The Power of Gold
The Power of Gold: History of an Obsession. By Peter L. Bernstein (John Wiley & Sons, New York, 432 pages) $27.95.
It is because one does or does not have some degree of confidence in the government that issues a currency. So today, for example, almost all players in the National Hockey League, Canadians as well as Americans and Europeans, expect to be paid in U.S. dollars. The American dollar recently has been a much stronger currency than the Canadian dollar. Canada, which has a much bigger welfare-state structure than the United States, also has an inflation rate much higher than its southern neighbor does. Therefore, its currency is depreciating at a faster rate.
Inflation is and always has been caused by governments that print too much money (i.e., Weimar Germany, France in the early stages of the French Revolution, and the United States' Revolutionary War government, the Continental Congress, which issued so much currency that its money was said to be "not worth a continental"). The result of this monetary mayhem is that people save less and buy more today. That's because tomorrow, they think, money will be worth less than today.
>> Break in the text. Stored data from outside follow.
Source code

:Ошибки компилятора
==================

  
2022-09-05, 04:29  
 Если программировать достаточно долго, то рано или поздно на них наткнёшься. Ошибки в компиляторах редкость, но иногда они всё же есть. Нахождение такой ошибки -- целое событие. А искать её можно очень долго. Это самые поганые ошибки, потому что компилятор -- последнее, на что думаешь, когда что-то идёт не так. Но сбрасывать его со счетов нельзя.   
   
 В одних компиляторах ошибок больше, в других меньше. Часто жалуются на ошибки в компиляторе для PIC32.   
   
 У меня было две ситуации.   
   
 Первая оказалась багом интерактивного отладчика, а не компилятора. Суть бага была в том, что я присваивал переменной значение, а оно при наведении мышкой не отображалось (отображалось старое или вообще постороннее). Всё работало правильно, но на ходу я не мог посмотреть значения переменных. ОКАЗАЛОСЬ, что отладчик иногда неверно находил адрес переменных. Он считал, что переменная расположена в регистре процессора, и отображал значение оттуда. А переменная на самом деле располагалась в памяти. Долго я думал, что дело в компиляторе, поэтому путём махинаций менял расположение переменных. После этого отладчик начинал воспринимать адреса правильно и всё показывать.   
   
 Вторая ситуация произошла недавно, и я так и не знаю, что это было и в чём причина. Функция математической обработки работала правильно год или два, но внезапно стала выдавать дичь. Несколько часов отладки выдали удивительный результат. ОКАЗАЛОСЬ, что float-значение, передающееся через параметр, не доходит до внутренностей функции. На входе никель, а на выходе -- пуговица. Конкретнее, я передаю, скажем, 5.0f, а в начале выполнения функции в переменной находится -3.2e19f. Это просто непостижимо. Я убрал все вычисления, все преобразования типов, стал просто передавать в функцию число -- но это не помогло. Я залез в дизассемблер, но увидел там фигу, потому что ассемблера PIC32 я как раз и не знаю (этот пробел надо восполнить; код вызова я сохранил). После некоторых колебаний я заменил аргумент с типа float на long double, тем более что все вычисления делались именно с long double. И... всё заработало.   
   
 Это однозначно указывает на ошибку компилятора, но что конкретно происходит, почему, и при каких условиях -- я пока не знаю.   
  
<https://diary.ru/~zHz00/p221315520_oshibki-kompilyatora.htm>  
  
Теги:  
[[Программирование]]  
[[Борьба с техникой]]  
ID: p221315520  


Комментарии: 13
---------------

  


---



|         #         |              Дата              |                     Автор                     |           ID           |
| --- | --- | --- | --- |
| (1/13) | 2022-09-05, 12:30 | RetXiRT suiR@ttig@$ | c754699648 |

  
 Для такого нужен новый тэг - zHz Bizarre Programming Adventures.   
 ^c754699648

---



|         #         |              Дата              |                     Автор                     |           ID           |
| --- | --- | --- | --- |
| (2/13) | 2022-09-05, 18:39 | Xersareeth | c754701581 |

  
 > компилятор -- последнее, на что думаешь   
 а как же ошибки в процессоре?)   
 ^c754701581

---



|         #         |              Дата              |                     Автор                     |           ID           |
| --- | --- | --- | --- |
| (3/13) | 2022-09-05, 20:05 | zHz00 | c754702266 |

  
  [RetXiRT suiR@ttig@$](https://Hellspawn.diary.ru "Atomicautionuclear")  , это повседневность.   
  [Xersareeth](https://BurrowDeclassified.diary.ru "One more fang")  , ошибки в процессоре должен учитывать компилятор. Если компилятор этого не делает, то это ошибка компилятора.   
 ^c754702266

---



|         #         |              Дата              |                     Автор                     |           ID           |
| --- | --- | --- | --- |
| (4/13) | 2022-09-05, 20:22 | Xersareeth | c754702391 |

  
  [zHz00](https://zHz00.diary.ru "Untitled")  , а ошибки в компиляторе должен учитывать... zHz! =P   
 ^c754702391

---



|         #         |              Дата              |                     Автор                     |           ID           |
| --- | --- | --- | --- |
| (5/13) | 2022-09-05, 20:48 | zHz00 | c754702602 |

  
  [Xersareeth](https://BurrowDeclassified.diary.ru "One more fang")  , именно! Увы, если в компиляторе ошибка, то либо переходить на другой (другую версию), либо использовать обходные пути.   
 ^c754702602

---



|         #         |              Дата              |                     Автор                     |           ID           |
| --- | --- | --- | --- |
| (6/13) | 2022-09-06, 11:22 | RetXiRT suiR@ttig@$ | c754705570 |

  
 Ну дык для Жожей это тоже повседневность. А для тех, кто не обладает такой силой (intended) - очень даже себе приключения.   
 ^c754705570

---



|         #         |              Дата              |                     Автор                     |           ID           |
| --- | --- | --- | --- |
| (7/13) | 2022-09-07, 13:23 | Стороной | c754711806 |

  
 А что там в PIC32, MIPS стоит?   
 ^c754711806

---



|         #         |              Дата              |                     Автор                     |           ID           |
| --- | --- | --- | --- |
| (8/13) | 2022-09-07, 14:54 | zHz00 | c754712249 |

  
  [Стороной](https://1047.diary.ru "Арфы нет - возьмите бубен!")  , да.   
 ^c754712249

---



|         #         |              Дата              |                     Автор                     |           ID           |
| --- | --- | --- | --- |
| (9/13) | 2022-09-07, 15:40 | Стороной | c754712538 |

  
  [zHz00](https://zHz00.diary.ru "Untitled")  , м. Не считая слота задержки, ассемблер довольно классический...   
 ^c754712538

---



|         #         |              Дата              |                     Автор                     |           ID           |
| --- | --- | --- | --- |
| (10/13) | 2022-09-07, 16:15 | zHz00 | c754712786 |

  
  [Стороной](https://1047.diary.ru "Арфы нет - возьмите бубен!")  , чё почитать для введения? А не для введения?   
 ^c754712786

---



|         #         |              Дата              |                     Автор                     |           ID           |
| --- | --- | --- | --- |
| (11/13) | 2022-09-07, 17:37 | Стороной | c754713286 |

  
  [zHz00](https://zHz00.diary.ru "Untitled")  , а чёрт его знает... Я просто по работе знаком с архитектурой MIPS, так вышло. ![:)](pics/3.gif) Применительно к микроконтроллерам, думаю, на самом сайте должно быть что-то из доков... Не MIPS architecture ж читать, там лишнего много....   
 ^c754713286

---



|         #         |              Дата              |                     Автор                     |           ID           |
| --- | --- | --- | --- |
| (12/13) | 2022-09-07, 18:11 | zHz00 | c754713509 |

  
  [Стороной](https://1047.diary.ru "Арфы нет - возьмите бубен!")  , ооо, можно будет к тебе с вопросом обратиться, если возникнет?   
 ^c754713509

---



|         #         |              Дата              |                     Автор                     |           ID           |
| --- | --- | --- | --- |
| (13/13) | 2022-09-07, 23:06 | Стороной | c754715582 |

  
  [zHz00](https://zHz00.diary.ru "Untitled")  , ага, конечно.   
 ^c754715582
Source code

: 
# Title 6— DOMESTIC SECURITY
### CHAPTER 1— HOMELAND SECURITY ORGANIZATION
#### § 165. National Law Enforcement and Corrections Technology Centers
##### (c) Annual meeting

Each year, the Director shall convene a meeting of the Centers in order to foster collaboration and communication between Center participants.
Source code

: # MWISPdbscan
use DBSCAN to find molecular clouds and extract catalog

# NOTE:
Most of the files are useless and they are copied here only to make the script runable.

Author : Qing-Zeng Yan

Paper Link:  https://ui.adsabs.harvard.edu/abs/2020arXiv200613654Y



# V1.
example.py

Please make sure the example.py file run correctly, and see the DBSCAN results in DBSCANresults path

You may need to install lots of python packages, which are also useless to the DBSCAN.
But inflation, great economists such as F.A. Hayek and Ludwig von Mises have warned us, is a kind of drug that, in its beginning phases, appears to be harmless. "It is the true opium of the people," Mises wrote in his superb treatise, The Theory of Money and Credit (p. 485). Inflation's damage is often overlooked by most people because it is usually gradual. (A good way of measuring the long-term effects of inflation is to price something one hasn't bought for several years.) But once inflation hits high rates, it becomes an addiction. And it is very difficult to break an addiction which, at the outset, seemed to be bestowing prosperity on a nation.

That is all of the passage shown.